Mainframe Channel I/O
After transfer to research in silicon valley, I got to wander around both IBM and customer datacenters, including bldg14 (disk engineering) and bldg15 (disk product test) across the street. At the time they were doing prescheduled, 7x24, stand-alone machine testing. They said that they had recently tried MVS, but it had 15min mean-time-between-failure (in that environment). I offered to rewrite I/O supervisor to make it bullet proof and never fail, allowing any amount of on-demand, concurrent testing ... greatly improving productivity. I then wrote up an (internal) research report on the work and happened to mention the MVS 15min MTBF ... bringing down the wrath of the MVS organization on my head. Informally I was told they tried to have me separated from the IBM company, when that failed they would make my time at IBM unpleasant in other ways (however the joke was on them, I was already being told I had no career, no promotions, no awards and no raises). A few years later when 3380s were about to ship, FE had a regression test of 57 errors that were likely to occur, in all 57 cases, MVS would fail (requiring re-ipl) and in 2/3rds of the cases there was no indication of what caused the failure. I didn't feel badly.

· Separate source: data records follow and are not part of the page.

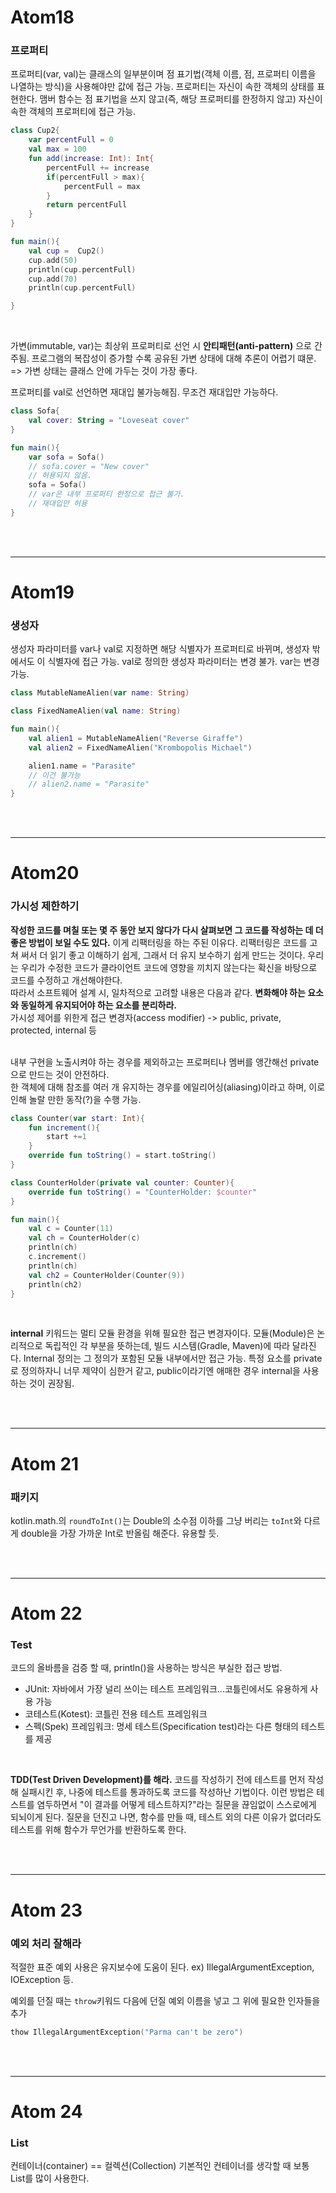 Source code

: # Atom18 
### 프로퍼티

프로퍼티(var, val)는 클래스의 일부분이며 점 표기법(객체 이름, 점, 프로퍼티 이름을 나열하는 방식)을 사용해야만 값에 접근 가능.
프로퍼티는 자신이 속한 객체의 상태를 표현한다.
맴버 함수는 점 표기법을 쓰지 않고(즉, 해당 프로퍼티를 한정하지 않고) 자신이 속한 객체의 프로퍼티에 접근 가능.
<br/>
```kotlin
class Cup2{
    var percentFull = 0
    val max = 100
    fun add(increase: Int): Int{
        percentFull += increase
        if(percentFull > max){
            percentFull = max
        }
        return percentFull
    }
}

fun main(){
    val cup =  Cup2()
    cup.add(50)
    println(cup.percentFull)
    cup.add(70)
    println(cup.percentFull)

}
```

<br/>


가변(immutable, var)는 최상위 프로퍼티로 선언 시 **안티패턴(anti-pattern)** 으로 간주됨.
프로그램의 복잡성이 증가할 수록 공유된 가변 상태에 대해 추론이 어렵기 떄문.
=> 가변 상태는 클래스 안에 가두는 것이 가장 좋다.

프로퍼티를 val로 선언하면 재대입 불가능해짐.
무조건 재대입만 가능하다.
```kotlin
class Sofa{
    val cover: String = "Loveseat cover"
}

fun main(){
    var sofa = Sofa()
    // sofa.cover = "New cover"
    // 허용되지 않음.
    sofa = Sofa()
    // var은 내부 프로퍼티 한정으로 접근 불가.
    // 재대입만 허용
}
```
<br/>
<br/>

--- 
# Atom19
### 생성자
생성자 파라미터를 var나 val로 지정하면 해당 식별자가 프로퍼티로 바뀌며, 생성자 밖에서도 이 식별자에 접근 가능.
val로 정의한 생성자 파라미터는 변경 불가.
var는 변경 가능.

```kotlin
class MutableNameAlien(var name: String)

class FixedNameAlien(val name: String)

fun main(){
    val alien1 = MutableNameAlien("Reverse Giraffe")
    val alien2 = FixedNameAlien("Krombopolis Michael")

    alien1.name = "Parasite"
    // 이건 불가능
    // alien2.name = "Parasite"
}
```

<br/>
<br/>

--- 
# Atom20
### 가시성 제한하기
**작성한 코드를 며칠 또는 몇 주 동안 보지 않다가 다시  살펴보면 그 코드를 작성하는 데 더 좋은 방법이 보일 수도 있다.**
이게 리팩터링을 하는 주된 이유다.
리팩터링은 코드를 고쳐 써서 더 읽기 좋고 이해하기 쉽게, 그래서 더 유지 보수하기 쉽게 만드는 것이다.
우리는 우리가 수정한 코드가 클라이언트 코드에 영향을 끼치지 않는다는 확신을 바탕으로 코드를 수정하고 개선해야한다.
<br/>
따라서 소프트웨어 설계 시, 일차적으로 고려할 내용은 다음과 같다.
**변화해야 하는 요소와 동일하게 유지되어야 하는 요소를 분리하라.**
<br/>
가시성 제어를 위한게 접근 변경자(access modifier)
-> public, private, protected, internal 등

<br/>
내부 구현을 노출시켜야 하는 경우를 제외하고는 프로퍼티나 멤버를 앵간해선 private으로 만드는 것이 안전하다.

<br/>
한 객체에 대해 참조를 여러 개 유지하는 경우를 에일리어싱(aliasing)이라고 하며, 이로 인해 놀랄 만한 동작(?)을 수행 가능.

```kotlin
class Counter(var start: Int){
    fun increment(){
        start +=1
    }
    override fun toString() = start.toString()
}

class CounterHolder(private val counter: Counter){
    override fun toString() = "CounterHolder: $counter"
}

fun main(){
    val c = Counter(11)
    val ch = CounterHolder(c)
    println(ch)
    c.increment()
    println(ch)
    val ch2 = CounterHolder(Counter(9))
    println(ch2)
}
```
<br/>

**internal** 키워드는 멀티 모듈 환경을 위해 필요한 접근 변경자이다.
모듈(Module)은 논리적으로 독립적인 각 부분을 뜻하는데, 빌드 시스템(Gradle, Maven)에 따라 달라진다.
Internal 정의는 그 정의가 포함된 모듈 내부에서만 접근 가능.
특정 요소를 private로 정의하자니 너무 제약이 심한거 같고, public이라기엔 애매한 경우 internal을 사용하는 것이 권장됨. 

<br/>
<br/>

---
# Atom 21
### 패키지
kotlin.math.의 ```roundToInt()```는 Double의 소수점 이하를 그냥 버리는 ```toInt```와 다르게 double을 가장 가까운 Int로 반올림 해준다.
유용할 듯.

<br/>
<br/>

---
# Atom 22
### Test
코드의 올바름을 검증 할 때, println()을 사용하는 방식은 부실한 접근 방법.

- JUnit: 자바에서 가장 널리 쓰이는 테스트 프레임워크...코틀린에서도 유용하게 사용 가능
- 코테스트(Kotest): 코틀린 전용 테스트 프레임워크
- 스펙(Spek) 프레임워크: 명세 테스트(Specification test)라는 다른 형태의 테스트를 제공

<br/>

**TDD(Test Driven Development)를 해라.**
코드를 작성하기 전에 테스트를 먼저 작성해 실패시킨 후, 나중에 테스트를 통과하도록 코드를 작성하난 기법이다.
이런 방법은 테스트를 염두하면서 "이 결과를 어떻게 테스트하지?"라는 질문을 끊임없이 스스로에게 되뇌이게 된다.
질문을 던진고 나면, 함수를 만들 때, 테스트 외의 다른 이유가 없더라도 테스트를 위해 함수가 무언가를 반환하도록 한다.
 

 <br/>
 <br/>

---
 # Atom 23
 ### 예외 처리 잘해라
 적절한 표준 예외 사용은 유지보수에 도움이 된다.
 ex) IllegalArgumentException, IOException 등.

 예외를 던질 때는 ```throw```키워드 다음에 던질 예외 이름을 넣고 그 위에 필요한 인자들을 추가
 ```kotlin
 thow IllegalArgumentException("Parma can't be zero")
 ``` 


 <br/>
 <br/>
 
 ---
 # Atom 24
 ### List
 컨테이너(container) == 컬렉션(Collection)
 기본적인 컨테이너를 생각할 때 보통 List를 많이 사용한다.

Bldg15 got the 1st engineering 3033 (outside POK, #3 or #4?) and since testing only took percent or two of processor, we found spare 3830 and couple strings of 3330 drives and setup private online service (ran 3270 coax under the street and added to my 3270 terminal switch on my desk). One Monday, got irate call asking what I had done to 3033 system (significant degradation, they claimed they did nothing). Eventually found that 3830 controller had been replaced with engineer 3880 controller. 3830 had fast horizontal microcode processing. 3880 had special hardware path for data transfer, but an extremely slow processor (JIB-prime) for everything else ... significantly driving up channel busy (and radically cutting amount of concurrent activity). They managed to mask some of the degradation before customer ship.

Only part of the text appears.